▶ Work item: The word "isasymle" occurs in some of the lines below; copy each of those lines.
━━ Data for processing ━━
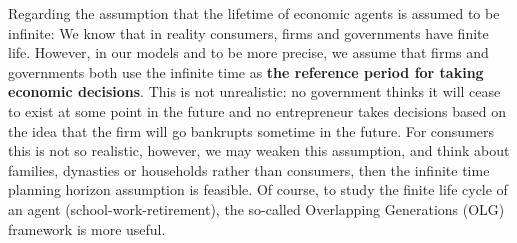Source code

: \begin{enumerate}
\begin{solution}
              Regarding the assumption that the lifetime of economic agents is assumed to be infinite: We know that in reality consumers, firms and governments have finite life. However, in our models and to be more precise, we assume that firms and governments both use the infinite time as \textbf{the reference period for taking economic decisions}. This is not unrealistic: no government thinks it will cease to exist at some point in the future and no entrepreneur takes decisions based on the idea that the firm will go bankrupts sometime in the future. For consumers this is not so realistic, however, we may weaken this assumption, and think about families, dynasties or households rather than consumers, then the infinite time planning horizon assumption is feasible. Of course, to study the finite life cycle of an agent (school-work-retirement), the so-called Overlapping Generations (OLG) framework is more useful.
          \end{solution}
\end{enumerate}
\newpage

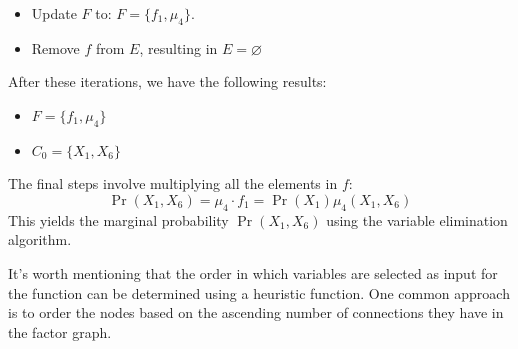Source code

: \begin{example}
\begin{itemize}
\begin{itemize}
                \item Update $F$ to: $F=\{f_1,\mu_4\}$. 
                \item Remove $f$ from $E$, resulting in $E=\varnothing$
            \end{itemize}
    \end{itemize}
    After these iterations, we have the following results:
    \begin{itemize}
        \item $F=\{f_1,\mu_4\}$
        \item $C_0=\{X_1,X_6\}$
    \end{itemize}
    The final steps involve multiplying all the elements in $f$: 
    \[\Pr(X_1,X_6)=\mu_4 \cdot f_1=\Pr(X_1)\mu_4(X_1,X_6)\]
    This yields the marginal probability $\Pr(X_1,X_6)$ using the variable elimination algorithm.
\end{example}
It's worth mentioning that the order in which variables are selected as input for the function can be determined using a heuristic function. 
One common approach is to order the nodes based on the ascending number of connections they have in the factor graph.
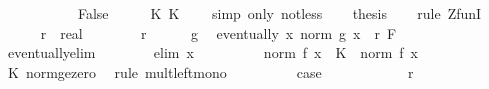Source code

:\begin{isabellebody}
\ \ \ \ \isamarkupfalse%
\isanewline
\ \ \isamarkupfalse%
\isanewline
{}\isamarkupfalse%
\isanewline
\ \ \isamarkupfalse%
\ False\isanewline
\ \ \isamarkupfalse%
\ \isamarkupfalse%
\ K{\isacharcolon}{\kern0pt}\ {\isachardoublequoteopen}K\ {\isasymle}\ {}{\isachardoublequoteclose}\ \isamarkupfalse%
\ {\isacharparenleft}{\kern0pt}simp\ only{\isacharcolon}{\kern0pt}\ not{\isacharunderscore}{\kern0pt}less{\isacharparenright}{\kern0pt}\isanewline
\ \ \isamarkupfalse%
\ {\isacharquery}{\kern0pt}thesis\isanewline
\ \ \isamarkupfalse%
\ {\isacharparenleft}{\kern0pt}rule\ ZfunI{\isacharparenright}{\kern0pt}\isanewline
\ \ \ \ \isamarkupfalse%
\ r\ {\isacharcolon}{\kern0pt}{\isacharcolon}{\kern0pt}\ real\isanewline
\ \ \ \ \isamarkupfalse%
\ {\isachardoublequoteopen}{}\ {\isacharless}{\kern0pt}\ r{\isachardoublequoteclose}\isanewline
\ \ \ \ \isamarkupfalse%
\ g\ \isamarkupfalse%
\ {\isachardoublequoteopen}eventually\ {\isacharparenleft}{\kern0pt}{\isasymlambda}x{\isachardot}{\kern0pt}\ norm\ {\isacharparenleft}{\kern0pt}g\ x{\isacharparenright}{\kern0pt}\ {\isacharless}{\kern0pt}\ r{\isacharparenright}{\kern0pt}\ F{\isachardoublequoteclose}\isanewline
\ \ \ \ \isamarkupfalse%
\ eventually{\isacharunderscore}{\kern0pt}elim\isanewline
\ \ \ \ \ \ \isamarkupfalse%
\ {\isacharparenleft}{\kern0pt}elim\ x{\isacharparenright}{\kern0pt}\isanewline
\ \ \ \ \ \ \isamarkupfalse%
\ \isamarkupfalse%
\ {\isachardoublequoteopen}norm\ {\isacharparenleft}{\kern0pt}f\ x{\isacharparenright}{\kern0pt}\ {\isacharasterisk}{\kern0pt}\ K\ {\isasymle}\ norm\ {\isacharparenleft}{\kern0pt}f\ x{\isacharparenright}{\kern0pt}\ {\isacharasterisk}{\kern0pt}\ {}{\isachardoublequoteclose}\isanewline
\ \ \ \ \ \ \ \ \isamarkupfalse%
\ K\ norm{\isacharunderscore}{\kern0pt}ge{\isacharunderscore}{\kern0pt}zero\ \isamarkupfalse%
\ {\isacharparenleft}{\kern0pt}rule\ mult{\isacharunderscore}{\kern0pt}left{\isacharunderscore}{\kern0pt}mono{\isacharparenright}{\kern0pt}\isanewline
\ \ \ \ \ \ \isamarkupfalse%
\ \isamarkupfalse%
\ {\isacharquery}{\kern0pt}case\isanewline
\ \ \ \ \ \ \ \ \isamarkupfalse%
\ {\isacartoucheopen}{}\ {\isacharless}{\kern0pt}\ r{\isacartoucheclose}\ \isamarkupfalse%

\end{isabellebody}
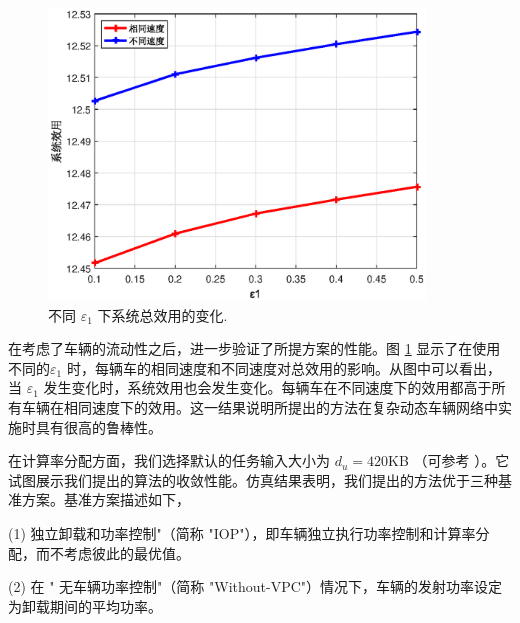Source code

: \begin{figure}[H]
\centering
\includegraphics[width=10cm]{figures//chap3//diff_e1.eps}
\caption{不同 $\varepsilon_1$ 下系统总效用的变化.}
\label{F6}
\end{figure}

在考虑了车辆的流动性之后，进一步验证了所提方案的性能。图 \ref{F6} 显示了在使用不同的$\varepsilon_1$ 时，每辆车的相同速度和不同速度对总效用的影响。从图中可以看出，当 $\varepsilon_1$ 发生变化时，系统效用也会发生变化。每辆车在不同速度下的效用都高于所有车辆在相同速度下的效用。这一结果说明所提出的方法在复杂动态车辆网络中实施时具有很高的鲁棒性。

在计算率分配方面，我们选择默认的任务输入大小为 $d_u=420$KB （可参考 \cite{Xu2015}）。它试图展示我们提出的算法的收敛性能。仿真结果表明，我们提出的方法优于三种基准方案。基准方案描述如下，

(1) 独立卸载和功率控制"（简称 "IOP"），即车辆独立执行功率控制和计算率分配，而不考虑彼此的最优值。

(2) 在 " 无车辆功率控制"（简称 "Without-VPC"）情况下，车辆的发射功率设定为卸载期间的平均功率。

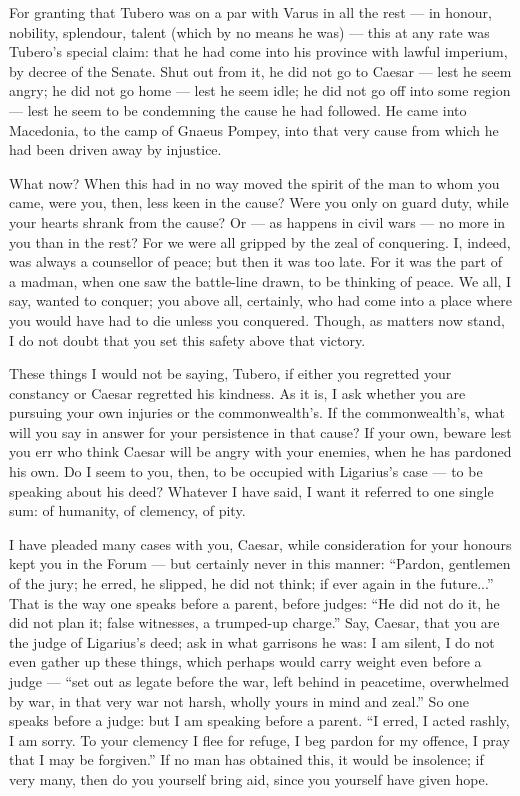  For granting that Tubero was on a par with Varus in all the rest --- in honour, nobility, splendour, talent (which by no means he was) --- this at any rate was Tubero's special claim: that he had come into his province with lawful imperium, by decree of the Senate. Shut out from it, he did not go to Caesar --- lest he seem angry; he did not go home --- lest he seem idle; he did not go off into some region --- lest he seem to be condemning the cause he had followed. He came into Macedonia, to the camp of Gnaeus Pompey, into that very cause from which he had been driven away by injustice.

 What now? When this had in no way moved the spirit of the man to whom you came, were you, then, less keen in the cause? Were you only on guard duty, while your hearts shrank from the cause? Or --- as happens in civil wars --- no more in you than in the rest? For we were all gripped by the zeal of conquering. I, indeed, was always a counsellor of peace; but then it was too late. For it was the part of a madman, when one saw the battle-line drawn, to be thinking of peace. We all, I say, wanted to conquer; you above all, certainly, who had come into a place where you would have had to die unless you conquered. Though, as matters now stand, I do not doubt that you set this safety above that victory.

 These things I would not be saying, Tubero, if either you regretted your constancy or Caesar regretted his kindness. As it is, I ask whether you are pursuing your own injuries or the commonwealth's. If the commonwealth's, what will you say in answer for your persistence in that cause? If your own, beware lest you err who think Caesar will be angry with your enemies, when he has pardoned his own. Do I seem to you, then, to be occupied with Ligarius's case --- to be speaking about his deed? Whatever I have said, I want it referred to one single sum: of humanity, of clemency, of pity.

 I have pleaded many cases with you, Caesar, while consideration for your honours kept you in the Forum --- but certainly never in this manner: ``Pardon, gentlemen of the jury; he erred, he slipped, he did not think; if ever again in the future...'' That is the way one speaks before a parent, before judges: ``He did not do it, he did not plan it; false witnesses, a trumped-up charge.'' Say, Caesar, that you are the judge of Ligarius's deed; ask in what garrisons he was: I am silent, I do not even gather up these things, which perhaps would carry weight even before a judge --- ``set out as legate before the war, left behind in peacetime, overwhelmed by war, in that very war not harsh, wholly yours in mind and zeal.'' So one speaks before a judge: but I am speaking before a parent. ``I erred, I acted rashly, I am sorry. To your clemency I flee for refuge, I beg pardon for my offence, I pray that I may be forgiven.'' If no man has obtained this, it would be insolence; if very many, then do you yourself bring aid, since you yourself have given hope.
━━━
▶ Response to this exercise:
\ K{\isacharcolon}{\kern0pt}\ {\isachardoublequoteopen}K\ {\isasymle}\ {}{\isachardoublequoteclose}\ \isamarkupfalse%
\ {\isachardoublequoteopen}norm\ {\isacharparenleft}{\kern0pt}f\ x{\isacharparenright}{\kern0pt}\ {\isacharasterisk}{\kern0pt}\ K\ {\isasymle}\ norm\ {\isacharparenleft}{\kern0pt}f\ x{\isacharparenright}{\kern0pt}\ {\isacharasterisk}{\kern0pt}\ {}{\isachardoublequoteclose}\isanewline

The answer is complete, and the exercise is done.